Indeed, that's exactly what the industry says.
“Into this howling maw dropped 'The Insurance Hoax,'” he noted. “The two-part, 11,000-word series…compiles court records, whistleblower accounts, internal documents won in discovery, and financial figures to describe profiteering on a vast scale, driven in part by a claims-handling system engineered by consultants to lowball legitimate claims or deny them outright.”
I do not recall seeing any statistic along the lines of the “Starkman ratio” in this industry. Do any of you? If so, please speak up.
The next question is what value such a ratio would have.
The assumption behind Mr. Starkman's argument is that it's impossible to tell how good a job insurers are really doing in paying claims without knowing what percentage of a reported loss is actually reimbursed.
But would this really tell us anything useful, or would such information be totally out of context? Leaving out, for the sake of argument and simplicity, any thoughts about deductibles, consider the following problems with such a ratio.
Insurers say many claimants often mistakenly include losses not covered under their policy in their claims–or, worse, sometimes intentionally pad claims to defraud carriers out of more money than they are owed, figuring that it can't hurt to ask, right?
If a policyholder files a claim seeking $10,000 under such a scenario, but is really only owed $8,000 for whatever reason, and the insurer pays the full $8,000, the insurer's “Starkman ratio” in this case would be 80 percent. That would make it appear that the insurer shortchanged the policyholder, when if fact they paid exactly what they owed.
Also, carriers that earned a “Starkman ratio” of 90 percent or higher might look like they are doing a great job, when in fact–if they are paying losses they don't cover or which are fraudulent, merely to keep their ratio and public image up–they might not be around much longer to pay anyone's claim, legitimate or otherwise.
What about a lawyer's contingency fees, if legal action to dispute a claim is initiated? How would the attorney's cut–which is often substantial, yet doesn't go into the claimant's pocket–figure into the ratio?
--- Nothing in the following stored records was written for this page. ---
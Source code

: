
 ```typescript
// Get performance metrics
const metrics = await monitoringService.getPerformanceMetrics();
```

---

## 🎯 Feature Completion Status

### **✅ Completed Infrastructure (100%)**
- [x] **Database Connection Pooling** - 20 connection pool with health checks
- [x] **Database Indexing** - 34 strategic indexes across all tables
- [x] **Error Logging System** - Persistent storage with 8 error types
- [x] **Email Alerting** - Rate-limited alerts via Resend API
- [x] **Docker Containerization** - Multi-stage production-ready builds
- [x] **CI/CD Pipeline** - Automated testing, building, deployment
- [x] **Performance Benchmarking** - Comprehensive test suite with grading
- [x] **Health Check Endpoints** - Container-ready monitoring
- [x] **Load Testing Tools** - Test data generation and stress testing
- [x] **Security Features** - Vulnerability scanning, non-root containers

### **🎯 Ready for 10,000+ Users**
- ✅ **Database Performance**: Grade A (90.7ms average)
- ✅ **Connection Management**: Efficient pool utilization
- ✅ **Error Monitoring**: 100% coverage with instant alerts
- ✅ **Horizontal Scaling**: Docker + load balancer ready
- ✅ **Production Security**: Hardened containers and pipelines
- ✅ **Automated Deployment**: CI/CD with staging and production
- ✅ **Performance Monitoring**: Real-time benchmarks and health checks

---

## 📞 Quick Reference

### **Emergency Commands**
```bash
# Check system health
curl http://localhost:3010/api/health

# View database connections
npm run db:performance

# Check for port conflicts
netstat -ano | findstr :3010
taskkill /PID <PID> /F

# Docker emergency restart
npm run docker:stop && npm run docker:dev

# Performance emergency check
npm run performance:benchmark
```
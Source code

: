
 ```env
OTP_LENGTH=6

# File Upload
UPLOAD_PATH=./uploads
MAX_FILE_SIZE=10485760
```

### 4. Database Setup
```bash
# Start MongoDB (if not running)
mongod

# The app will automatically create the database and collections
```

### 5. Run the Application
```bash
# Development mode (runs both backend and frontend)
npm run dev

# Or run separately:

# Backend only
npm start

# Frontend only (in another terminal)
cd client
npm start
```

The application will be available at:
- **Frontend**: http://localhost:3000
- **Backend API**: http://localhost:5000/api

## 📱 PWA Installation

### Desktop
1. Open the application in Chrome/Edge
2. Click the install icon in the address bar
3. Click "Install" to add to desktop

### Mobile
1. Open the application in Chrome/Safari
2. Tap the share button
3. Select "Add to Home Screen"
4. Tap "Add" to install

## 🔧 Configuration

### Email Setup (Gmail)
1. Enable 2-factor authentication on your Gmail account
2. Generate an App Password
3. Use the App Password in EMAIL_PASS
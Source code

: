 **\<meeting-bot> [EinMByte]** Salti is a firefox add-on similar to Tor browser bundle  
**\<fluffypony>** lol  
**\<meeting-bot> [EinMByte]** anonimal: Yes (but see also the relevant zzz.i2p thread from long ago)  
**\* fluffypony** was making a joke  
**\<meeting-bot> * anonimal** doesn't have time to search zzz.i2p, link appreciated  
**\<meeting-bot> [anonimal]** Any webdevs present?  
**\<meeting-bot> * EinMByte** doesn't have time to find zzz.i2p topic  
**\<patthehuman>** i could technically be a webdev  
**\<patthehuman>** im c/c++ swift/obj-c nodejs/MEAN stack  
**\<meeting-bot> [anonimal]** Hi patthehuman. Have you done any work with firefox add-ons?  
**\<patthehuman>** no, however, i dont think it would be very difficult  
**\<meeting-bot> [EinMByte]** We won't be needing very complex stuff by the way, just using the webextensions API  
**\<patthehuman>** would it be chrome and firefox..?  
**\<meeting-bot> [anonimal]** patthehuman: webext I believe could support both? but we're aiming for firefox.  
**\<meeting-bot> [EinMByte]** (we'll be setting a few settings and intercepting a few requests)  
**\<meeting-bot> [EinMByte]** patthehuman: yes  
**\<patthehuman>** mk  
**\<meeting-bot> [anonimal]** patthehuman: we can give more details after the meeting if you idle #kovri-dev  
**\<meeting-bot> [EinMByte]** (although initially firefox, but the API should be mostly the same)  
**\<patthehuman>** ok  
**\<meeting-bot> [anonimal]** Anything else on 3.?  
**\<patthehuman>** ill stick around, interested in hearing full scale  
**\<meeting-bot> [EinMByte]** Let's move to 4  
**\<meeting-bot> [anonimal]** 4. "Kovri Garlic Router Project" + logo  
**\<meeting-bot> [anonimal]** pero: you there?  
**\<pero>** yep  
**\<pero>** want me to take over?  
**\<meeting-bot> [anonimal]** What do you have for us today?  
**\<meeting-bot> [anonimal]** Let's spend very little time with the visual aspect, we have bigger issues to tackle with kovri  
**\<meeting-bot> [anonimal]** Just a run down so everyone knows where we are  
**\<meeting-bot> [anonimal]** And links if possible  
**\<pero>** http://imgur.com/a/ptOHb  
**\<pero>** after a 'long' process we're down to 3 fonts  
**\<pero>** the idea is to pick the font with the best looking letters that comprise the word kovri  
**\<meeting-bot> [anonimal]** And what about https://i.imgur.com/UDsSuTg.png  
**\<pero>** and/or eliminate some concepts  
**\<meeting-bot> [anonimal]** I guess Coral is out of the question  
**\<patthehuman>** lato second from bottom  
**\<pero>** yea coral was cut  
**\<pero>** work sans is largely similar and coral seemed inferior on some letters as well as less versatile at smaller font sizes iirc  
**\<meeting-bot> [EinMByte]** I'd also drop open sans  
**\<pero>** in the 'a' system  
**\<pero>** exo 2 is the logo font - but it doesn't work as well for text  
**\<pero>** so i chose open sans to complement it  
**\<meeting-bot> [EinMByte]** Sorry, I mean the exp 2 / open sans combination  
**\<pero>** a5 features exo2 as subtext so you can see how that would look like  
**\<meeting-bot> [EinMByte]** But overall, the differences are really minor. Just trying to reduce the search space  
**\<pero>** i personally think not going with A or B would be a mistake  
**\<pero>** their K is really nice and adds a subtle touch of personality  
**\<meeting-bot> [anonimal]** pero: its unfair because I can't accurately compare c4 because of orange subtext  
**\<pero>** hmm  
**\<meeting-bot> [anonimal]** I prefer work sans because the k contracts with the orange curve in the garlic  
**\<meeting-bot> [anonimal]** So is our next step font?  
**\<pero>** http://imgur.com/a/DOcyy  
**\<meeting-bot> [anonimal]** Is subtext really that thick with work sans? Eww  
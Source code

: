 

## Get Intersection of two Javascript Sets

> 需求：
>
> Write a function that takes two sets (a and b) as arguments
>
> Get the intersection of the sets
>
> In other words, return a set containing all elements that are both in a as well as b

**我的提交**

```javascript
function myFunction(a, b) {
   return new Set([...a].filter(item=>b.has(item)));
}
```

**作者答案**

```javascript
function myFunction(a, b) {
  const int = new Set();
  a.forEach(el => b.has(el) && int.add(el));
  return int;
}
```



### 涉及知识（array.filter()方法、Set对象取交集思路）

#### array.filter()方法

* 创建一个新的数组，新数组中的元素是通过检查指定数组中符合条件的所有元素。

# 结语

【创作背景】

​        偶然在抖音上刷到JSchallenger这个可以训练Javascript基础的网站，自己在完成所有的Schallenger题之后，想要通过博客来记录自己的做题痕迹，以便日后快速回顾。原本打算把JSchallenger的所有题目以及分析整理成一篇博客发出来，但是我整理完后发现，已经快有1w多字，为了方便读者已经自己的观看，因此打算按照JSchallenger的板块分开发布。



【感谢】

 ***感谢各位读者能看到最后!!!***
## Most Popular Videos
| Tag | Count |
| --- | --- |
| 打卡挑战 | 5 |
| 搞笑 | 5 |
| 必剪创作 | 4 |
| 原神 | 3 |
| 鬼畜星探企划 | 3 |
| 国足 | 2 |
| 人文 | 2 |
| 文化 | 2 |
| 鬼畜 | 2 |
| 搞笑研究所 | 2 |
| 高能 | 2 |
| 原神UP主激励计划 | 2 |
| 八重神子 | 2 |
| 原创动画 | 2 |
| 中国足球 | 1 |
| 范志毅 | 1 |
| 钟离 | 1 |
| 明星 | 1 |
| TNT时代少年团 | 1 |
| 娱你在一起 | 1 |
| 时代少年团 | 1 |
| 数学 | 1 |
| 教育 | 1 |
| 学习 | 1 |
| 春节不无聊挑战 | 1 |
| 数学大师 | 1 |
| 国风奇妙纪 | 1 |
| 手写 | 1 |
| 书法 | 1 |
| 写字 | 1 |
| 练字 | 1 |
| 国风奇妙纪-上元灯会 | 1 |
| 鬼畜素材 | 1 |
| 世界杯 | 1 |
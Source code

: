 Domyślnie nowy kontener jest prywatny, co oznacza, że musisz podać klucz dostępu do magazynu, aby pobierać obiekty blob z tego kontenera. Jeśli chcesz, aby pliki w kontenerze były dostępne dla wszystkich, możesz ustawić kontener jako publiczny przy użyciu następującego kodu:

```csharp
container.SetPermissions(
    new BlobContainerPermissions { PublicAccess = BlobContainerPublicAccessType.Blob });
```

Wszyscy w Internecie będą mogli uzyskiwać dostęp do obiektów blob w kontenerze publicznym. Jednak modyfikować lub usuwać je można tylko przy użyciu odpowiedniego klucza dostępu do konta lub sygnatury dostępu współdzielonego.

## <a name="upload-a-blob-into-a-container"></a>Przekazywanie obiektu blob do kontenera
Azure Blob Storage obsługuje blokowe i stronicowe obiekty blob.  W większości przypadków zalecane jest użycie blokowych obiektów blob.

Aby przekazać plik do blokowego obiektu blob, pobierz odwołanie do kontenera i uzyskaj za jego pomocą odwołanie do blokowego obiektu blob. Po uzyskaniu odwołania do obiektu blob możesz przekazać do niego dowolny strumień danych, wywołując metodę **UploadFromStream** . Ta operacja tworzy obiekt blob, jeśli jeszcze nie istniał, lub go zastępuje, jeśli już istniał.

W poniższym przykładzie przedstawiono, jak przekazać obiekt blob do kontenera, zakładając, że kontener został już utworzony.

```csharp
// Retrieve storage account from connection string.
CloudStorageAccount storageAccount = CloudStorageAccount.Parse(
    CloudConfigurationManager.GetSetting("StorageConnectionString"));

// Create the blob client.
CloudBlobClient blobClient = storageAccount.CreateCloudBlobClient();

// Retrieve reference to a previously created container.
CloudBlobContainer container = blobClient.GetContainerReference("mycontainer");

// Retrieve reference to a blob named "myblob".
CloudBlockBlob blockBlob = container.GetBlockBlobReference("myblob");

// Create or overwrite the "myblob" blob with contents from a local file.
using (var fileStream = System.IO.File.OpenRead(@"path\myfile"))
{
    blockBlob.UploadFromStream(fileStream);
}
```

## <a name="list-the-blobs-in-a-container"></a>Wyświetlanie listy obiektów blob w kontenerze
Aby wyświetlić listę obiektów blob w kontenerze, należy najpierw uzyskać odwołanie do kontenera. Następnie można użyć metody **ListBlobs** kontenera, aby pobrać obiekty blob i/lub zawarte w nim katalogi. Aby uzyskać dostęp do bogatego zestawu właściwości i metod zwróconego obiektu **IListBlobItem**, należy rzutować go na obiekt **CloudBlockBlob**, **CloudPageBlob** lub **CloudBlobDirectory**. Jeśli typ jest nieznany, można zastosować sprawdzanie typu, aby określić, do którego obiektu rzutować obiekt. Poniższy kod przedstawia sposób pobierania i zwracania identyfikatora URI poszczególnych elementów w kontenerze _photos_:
Anyone trying to judge the industry's performance by aggregating all of the “Starkman ratio” data across the industry or lines of business would run into even bigger problems in terms of whatever conclusions you might draw from the gross numbers. Theoretically, you could make such numbers “prove” whatever you want with such a ratio.
I am intrigued by Mr. Starkman's suggestion, but wonder whether it would do more harm than good–certainly from the insurer's standpoint. I am certain plaintiff attorneys and consumer advocates would love to get their hands on such statistics, which could easily be manipulated and spun to show that insurers are all a bunch of thieves.
I am skeptical, but open to suggestion. What do you folks think?